(Stored data entries)
○ ○ ○ ○
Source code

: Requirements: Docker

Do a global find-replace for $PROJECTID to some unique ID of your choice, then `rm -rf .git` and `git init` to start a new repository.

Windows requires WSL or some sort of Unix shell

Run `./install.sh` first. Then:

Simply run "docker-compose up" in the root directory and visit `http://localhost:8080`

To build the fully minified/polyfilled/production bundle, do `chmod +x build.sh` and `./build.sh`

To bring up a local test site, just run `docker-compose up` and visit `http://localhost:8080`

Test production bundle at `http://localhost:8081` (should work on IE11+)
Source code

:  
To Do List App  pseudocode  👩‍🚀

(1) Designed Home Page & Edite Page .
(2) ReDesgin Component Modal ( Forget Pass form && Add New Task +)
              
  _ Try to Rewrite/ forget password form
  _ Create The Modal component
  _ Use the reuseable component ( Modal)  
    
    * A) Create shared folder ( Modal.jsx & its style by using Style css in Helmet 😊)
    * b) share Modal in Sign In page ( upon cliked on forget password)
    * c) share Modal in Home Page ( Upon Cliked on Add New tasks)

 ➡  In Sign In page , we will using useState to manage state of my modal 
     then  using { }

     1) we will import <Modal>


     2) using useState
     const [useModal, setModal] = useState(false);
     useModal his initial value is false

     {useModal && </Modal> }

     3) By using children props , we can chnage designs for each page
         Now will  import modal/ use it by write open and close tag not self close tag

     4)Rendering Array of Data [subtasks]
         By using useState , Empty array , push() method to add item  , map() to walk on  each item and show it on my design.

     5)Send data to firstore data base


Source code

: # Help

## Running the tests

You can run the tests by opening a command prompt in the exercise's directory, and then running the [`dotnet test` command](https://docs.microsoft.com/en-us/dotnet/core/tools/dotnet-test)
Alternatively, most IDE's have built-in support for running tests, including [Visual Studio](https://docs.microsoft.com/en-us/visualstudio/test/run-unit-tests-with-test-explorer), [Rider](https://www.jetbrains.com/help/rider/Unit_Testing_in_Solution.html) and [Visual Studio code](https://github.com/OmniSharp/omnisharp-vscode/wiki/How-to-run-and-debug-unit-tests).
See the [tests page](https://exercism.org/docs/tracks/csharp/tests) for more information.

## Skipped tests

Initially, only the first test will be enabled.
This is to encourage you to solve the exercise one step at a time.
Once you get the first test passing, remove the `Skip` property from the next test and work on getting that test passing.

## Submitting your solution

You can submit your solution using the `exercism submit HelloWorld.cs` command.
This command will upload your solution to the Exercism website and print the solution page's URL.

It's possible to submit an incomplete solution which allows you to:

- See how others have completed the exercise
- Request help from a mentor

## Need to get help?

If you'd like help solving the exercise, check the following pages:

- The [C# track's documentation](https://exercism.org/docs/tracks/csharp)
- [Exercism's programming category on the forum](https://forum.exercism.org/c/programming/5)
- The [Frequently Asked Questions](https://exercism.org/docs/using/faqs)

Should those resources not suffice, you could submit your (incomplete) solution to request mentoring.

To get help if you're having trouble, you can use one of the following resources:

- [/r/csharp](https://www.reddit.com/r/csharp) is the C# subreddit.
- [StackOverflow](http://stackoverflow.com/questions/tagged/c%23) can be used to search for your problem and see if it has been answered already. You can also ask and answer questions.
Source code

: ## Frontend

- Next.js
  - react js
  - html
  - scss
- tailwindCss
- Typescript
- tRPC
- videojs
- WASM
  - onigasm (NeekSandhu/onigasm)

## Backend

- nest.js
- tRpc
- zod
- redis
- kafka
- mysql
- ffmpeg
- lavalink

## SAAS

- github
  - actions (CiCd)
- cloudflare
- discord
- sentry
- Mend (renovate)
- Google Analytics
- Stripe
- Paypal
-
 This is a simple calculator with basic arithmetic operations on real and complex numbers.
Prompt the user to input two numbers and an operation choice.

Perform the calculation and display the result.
○ ○ ○ ○
Every entry above should be returned exactly as written.

* _Solution to this problem_
Source code

: Requirements: Docker

Do a global find-replace for $PROJECTID to some unique ID of your choice, then `rm -rf .git` and `git init` to start a new repository.

Windows requires WSL or some sort of Unix shell

Run `./install.sh` first. Then:

Simply run "docker-compose up" in the root directory and visit `http://localhost:8080`

To build the fully minified/polyfilled/production bundle, do `chmod +x build.sh` and `./build.sh`

To bring up a local test site, just run `docker-compose up` and visit `http://localhost:8080`

Test production bundle at `http://localhost:8081` (should work on IE11+)
Source code

:  
To Do List App  pseudocode  👩‍🚀

(1) Designed Home Page & Edite Page .
(2) ReDesgin Component Modal ( Forget Pass form && Add New Task +)
              
  _ Try to Rewrite/ forget password form
  _ Create The Modal component
  _ Use the reuseable component ( Modal)  
    
    * A) Create shared folder ( Modal.jsx & its style by using Style css in Helmet 😊)
    * b) share Modal in Sign In page ( upon cliked on forget password)
    * c) share Modal in Home Page ( Upon Cliked on Add New tasks)

 ➡  In Sign In page , we will using useState to manage state of my modal 
     then  using { }

     1) we will import <Modal>


     2) using useState
     const [useModal, setModal] = useState(false);
     useModal his initial value is false

     {useModal && </Modal> }

     3) By using children props , we can chnage designs for each page
         Now will  import modal/ use it by write open and close tag not self close tag

     4)Rendering Array of Data [subtasks]
         By using useState , Empty array , push() method to add item  , map() to walk on  each item and show it on my design.

     5)Send data to firstore data base


Source code

: # Help

## Running the tests

You can run the tests by opening a command prompt in the exercise's directory, and then running the [`dotnet test` command](https://docs.microsoft.com/en-us/dotnet/core/tools/dotnet-test)
Alternatively, most IDE's have built-in support for running tests, including [Visual Studio](https://docs.microsoft.com/en-us/visualstudio/test/run-unit-tests-with-test-explorer), [Rider](https://www.jetbrains.com/help/rider/Unit_Testing_in_Solution.html) and [Visual Studio code](https://github.com/OmniSharp/omnisharp-vscode/wiki/How-to-run-and-debug-unit-tests).
See the [tests page](https://exercism.org/docs/tracks/csharp/tests) for more information.

## Skipped tests

Initially, only the first test will be enabled.
This is to encourage you to solve the exercise one step at a time.
Once you get the first test passing, remove the `Skip` property from the next test and work on getting that test passing.

## Submitting your solution

You can submit your solution using the `exercism submit HelloWorld.cs` command.
This command will upload your solution to the Exercism website and print the solution page's URL.

It's possible to submit an incomplete solution which allows you to:

- See how others have completed the exercise
- Request help from a mentor

## Need to get help?

If you'd like help solving the exercise, check the following pages:

- The [C# track's documentation](https://exercism.org/docs/tracks/csharp)
- [Exercism's programming category on the forum](https://forum.exercism.org/c/programming/5)
- The [Frequently Asked Questions](https://exercism.org/docs/using/faqs)

Should those resources not suffice, you could submit your (incomplete) solution to request mentoring.

To get help if you're having trouble, you can use one of the following resources:

- [/r/csharp](https://www.reddit.com/r/csharp) is the C# subreddit.
- [StackOverflow](http://stackoverflow.com/questions/tagged/c%23) can be used to search for your problem and see if it has been answered already. You can also ask and answer questions.
Source code

: ## Frontend

- Next.js
  - react js
  - html
  - scss
- tailwindCss
- Typescript
- tRPC
- videojs
- WASM
  - onigasm (NeekSandhu/onigasm)

## Backend

- nest.js
- tRpc
- zod
- redis
- kafka
- mysql
- ffmpeg
- lavalink

## SAAS

- github
  - actions (CiCd)
- cloudflare
- discord
- sentry
- Mend (renovate)
- Google Analytics
- Stripe
- Paypal
-
 This is a simple calculator with basic arithmetic operations on real and complex numbers.
Prompt the user to input two numbers and an operation choice.

Perform the calculation and display the result.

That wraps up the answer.